§ Exercise requirements
Write the number of lines in the material below that contain "install", with no other words.

§ Records to process
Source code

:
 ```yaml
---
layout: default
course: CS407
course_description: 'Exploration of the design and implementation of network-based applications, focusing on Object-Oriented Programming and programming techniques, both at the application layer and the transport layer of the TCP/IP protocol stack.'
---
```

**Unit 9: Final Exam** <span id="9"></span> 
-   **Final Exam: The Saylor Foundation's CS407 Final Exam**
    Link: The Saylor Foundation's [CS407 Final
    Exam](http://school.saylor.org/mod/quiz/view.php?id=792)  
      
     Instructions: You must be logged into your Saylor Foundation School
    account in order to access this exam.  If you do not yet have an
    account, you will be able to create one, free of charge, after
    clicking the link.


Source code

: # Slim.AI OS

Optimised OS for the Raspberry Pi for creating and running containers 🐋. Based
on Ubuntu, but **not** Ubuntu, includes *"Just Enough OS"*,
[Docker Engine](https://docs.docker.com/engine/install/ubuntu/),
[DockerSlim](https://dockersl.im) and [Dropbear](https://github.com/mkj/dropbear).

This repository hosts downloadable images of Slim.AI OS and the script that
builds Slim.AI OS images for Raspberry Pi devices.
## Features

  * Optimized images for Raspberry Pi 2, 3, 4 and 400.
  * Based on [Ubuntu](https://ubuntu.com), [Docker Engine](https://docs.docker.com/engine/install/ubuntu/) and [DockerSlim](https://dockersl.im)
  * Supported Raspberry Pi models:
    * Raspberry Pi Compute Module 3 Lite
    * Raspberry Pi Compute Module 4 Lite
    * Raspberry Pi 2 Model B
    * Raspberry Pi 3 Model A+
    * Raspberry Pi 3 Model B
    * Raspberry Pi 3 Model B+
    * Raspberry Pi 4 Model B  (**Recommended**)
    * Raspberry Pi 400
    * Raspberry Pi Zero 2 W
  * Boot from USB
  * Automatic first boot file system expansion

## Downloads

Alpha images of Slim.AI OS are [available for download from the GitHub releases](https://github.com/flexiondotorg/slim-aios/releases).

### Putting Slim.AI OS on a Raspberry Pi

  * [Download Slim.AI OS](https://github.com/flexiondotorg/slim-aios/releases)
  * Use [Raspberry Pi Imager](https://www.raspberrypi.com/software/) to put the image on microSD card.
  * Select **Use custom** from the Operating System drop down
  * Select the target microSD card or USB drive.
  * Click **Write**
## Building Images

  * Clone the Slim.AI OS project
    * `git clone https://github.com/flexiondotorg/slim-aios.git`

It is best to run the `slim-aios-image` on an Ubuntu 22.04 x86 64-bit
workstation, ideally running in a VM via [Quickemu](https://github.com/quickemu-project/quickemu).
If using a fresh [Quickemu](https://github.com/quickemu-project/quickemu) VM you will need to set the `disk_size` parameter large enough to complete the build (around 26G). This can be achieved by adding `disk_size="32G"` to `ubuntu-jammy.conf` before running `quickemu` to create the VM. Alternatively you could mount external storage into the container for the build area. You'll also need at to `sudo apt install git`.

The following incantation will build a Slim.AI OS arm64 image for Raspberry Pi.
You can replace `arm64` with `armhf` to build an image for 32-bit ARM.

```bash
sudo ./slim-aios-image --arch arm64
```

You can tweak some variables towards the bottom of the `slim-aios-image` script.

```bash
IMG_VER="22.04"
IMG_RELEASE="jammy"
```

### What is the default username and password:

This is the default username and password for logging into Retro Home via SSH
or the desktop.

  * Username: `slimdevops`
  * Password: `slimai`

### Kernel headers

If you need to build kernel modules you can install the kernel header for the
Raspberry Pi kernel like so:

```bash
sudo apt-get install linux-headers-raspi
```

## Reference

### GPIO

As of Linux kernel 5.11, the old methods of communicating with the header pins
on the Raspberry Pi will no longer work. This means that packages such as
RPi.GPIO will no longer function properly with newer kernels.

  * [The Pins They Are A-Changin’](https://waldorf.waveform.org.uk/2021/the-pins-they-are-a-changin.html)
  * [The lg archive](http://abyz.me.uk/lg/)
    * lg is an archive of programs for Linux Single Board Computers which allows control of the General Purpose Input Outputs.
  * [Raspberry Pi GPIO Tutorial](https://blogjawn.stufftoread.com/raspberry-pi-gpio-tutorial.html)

§ Answer below
5